== AVAILABLE DATA ==
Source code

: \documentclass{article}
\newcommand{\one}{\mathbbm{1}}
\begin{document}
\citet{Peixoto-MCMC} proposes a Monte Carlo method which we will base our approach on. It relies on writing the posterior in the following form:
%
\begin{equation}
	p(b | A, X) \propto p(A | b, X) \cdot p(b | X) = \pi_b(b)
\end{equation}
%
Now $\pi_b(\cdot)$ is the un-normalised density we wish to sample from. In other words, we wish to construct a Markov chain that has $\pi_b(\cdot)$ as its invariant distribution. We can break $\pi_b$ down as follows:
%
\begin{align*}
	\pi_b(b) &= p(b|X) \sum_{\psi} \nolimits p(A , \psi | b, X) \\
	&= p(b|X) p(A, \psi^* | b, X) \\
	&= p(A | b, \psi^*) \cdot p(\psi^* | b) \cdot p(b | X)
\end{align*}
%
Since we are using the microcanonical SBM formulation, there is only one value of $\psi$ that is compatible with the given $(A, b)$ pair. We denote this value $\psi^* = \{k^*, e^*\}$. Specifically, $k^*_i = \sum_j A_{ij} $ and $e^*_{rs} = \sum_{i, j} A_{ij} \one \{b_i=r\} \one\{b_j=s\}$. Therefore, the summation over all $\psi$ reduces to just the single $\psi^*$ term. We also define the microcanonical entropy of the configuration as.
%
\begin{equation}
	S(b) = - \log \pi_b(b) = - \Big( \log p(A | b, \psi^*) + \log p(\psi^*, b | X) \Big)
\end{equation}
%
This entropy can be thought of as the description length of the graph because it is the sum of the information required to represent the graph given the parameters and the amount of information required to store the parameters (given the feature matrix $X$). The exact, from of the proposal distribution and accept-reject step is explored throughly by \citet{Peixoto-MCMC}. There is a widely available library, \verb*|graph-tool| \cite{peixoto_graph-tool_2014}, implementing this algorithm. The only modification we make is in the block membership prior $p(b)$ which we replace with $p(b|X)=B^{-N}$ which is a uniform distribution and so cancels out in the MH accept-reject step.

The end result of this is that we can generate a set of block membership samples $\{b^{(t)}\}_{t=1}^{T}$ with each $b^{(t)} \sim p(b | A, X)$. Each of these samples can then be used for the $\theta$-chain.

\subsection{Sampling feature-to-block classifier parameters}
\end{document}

== WHAT THE TASK ASKS ==
In the material above, how many lines contain the string "begin"? Respond with that number by itself.

== SOLUTION ==
4